Start of Stored data

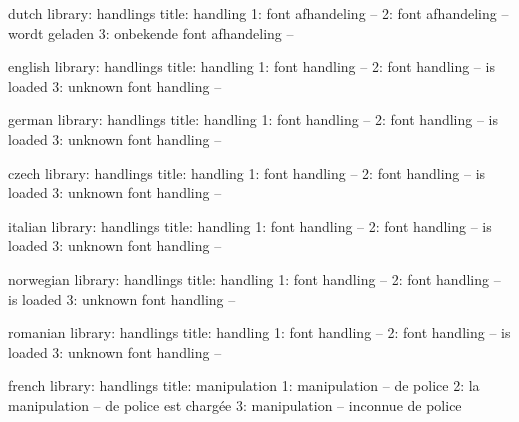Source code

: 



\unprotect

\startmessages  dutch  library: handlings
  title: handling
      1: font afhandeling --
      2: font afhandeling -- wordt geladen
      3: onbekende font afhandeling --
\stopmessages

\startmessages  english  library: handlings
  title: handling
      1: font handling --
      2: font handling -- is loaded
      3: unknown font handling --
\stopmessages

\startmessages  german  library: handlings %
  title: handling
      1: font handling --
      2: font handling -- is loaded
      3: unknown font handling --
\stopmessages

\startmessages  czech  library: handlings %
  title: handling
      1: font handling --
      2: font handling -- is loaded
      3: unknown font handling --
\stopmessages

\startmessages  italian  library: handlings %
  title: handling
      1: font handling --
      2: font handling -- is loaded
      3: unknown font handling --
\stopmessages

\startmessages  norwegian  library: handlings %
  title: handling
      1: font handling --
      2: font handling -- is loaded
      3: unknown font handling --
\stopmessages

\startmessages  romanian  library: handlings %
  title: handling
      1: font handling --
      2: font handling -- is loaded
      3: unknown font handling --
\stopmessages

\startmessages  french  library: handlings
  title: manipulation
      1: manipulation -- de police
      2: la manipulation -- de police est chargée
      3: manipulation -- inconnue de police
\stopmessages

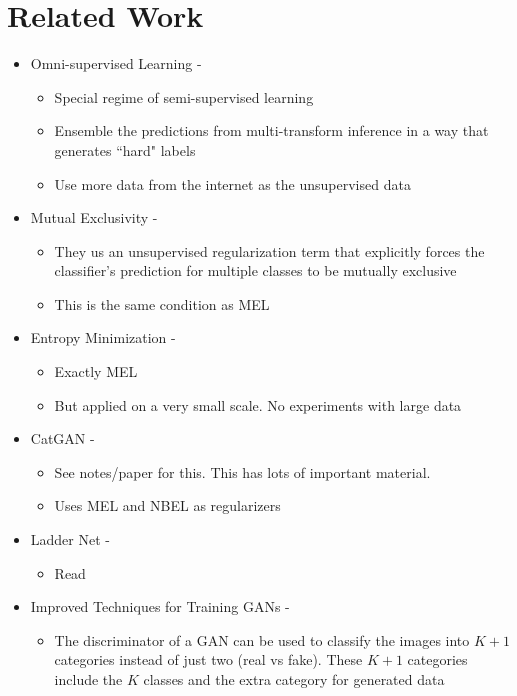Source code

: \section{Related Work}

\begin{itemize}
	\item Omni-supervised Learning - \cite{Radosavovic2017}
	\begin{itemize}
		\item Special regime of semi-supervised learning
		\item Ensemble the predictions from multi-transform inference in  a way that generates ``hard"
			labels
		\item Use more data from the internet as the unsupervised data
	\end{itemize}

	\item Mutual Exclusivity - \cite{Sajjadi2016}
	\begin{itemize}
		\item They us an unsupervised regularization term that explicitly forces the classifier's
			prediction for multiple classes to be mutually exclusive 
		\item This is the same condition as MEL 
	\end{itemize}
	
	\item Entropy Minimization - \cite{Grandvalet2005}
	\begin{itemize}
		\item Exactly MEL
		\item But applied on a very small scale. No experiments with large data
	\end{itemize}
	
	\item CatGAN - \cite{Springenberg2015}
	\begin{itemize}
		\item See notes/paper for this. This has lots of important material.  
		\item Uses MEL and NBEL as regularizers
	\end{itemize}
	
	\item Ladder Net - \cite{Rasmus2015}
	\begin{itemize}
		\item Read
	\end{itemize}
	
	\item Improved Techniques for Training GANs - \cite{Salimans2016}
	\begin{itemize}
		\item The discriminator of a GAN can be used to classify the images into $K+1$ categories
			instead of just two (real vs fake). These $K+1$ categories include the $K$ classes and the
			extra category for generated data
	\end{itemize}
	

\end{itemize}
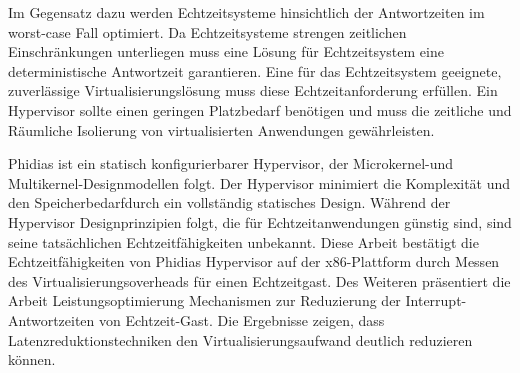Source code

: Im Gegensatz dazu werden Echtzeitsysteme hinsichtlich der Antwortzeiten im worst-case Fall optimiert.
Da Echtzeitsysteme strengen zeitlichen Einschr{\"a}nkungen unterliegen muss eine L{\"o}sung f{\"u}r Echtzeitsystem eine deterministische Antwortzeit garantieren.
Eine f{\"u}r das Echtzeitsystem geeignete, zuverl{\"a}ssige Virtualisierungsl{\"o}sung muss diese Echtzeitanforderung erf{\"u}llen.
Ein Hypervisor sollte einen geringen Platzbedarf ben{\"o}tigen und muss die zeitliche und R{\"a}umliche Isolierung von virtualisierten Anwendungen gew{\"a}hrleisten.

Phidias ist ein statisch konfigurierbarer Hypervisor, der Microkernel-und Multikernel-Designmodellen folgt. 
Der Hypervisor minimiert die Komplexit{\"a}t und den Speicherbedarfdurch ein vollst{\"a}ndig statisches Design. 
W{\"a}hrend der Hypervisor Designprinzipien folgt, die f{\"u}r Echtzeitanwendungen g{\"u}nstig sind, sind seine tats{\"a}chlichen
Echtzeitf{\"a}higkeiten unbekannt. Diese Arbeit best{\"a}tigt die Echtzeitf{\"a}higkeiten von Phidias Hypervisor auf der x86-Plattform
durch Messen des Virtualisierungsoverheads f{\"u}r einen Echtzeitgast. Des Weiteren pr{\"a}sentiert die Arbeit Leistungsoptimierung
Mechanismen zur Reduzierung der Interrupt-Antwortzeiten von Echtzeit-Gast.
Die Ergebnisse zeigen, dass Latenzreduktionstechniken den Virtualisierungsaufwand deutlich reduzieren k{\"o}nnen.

End of Stored data

> [Problem to solve]: Scan the listing above and identify each line holding the string "library"; copy every such line.

> [Response to this exercise]:
\startmessages  dutch  library: handlings
\startmessages  english  library: handlings
\startmessages  german  library: handlings %
\startmessages  czech  library: handlings %
\startmessages  italian  library: handlings %
\startmessages  norwegian  library: handlings %
\startmessages  romanian  library: handlings %
\startmessages  french  library: handlings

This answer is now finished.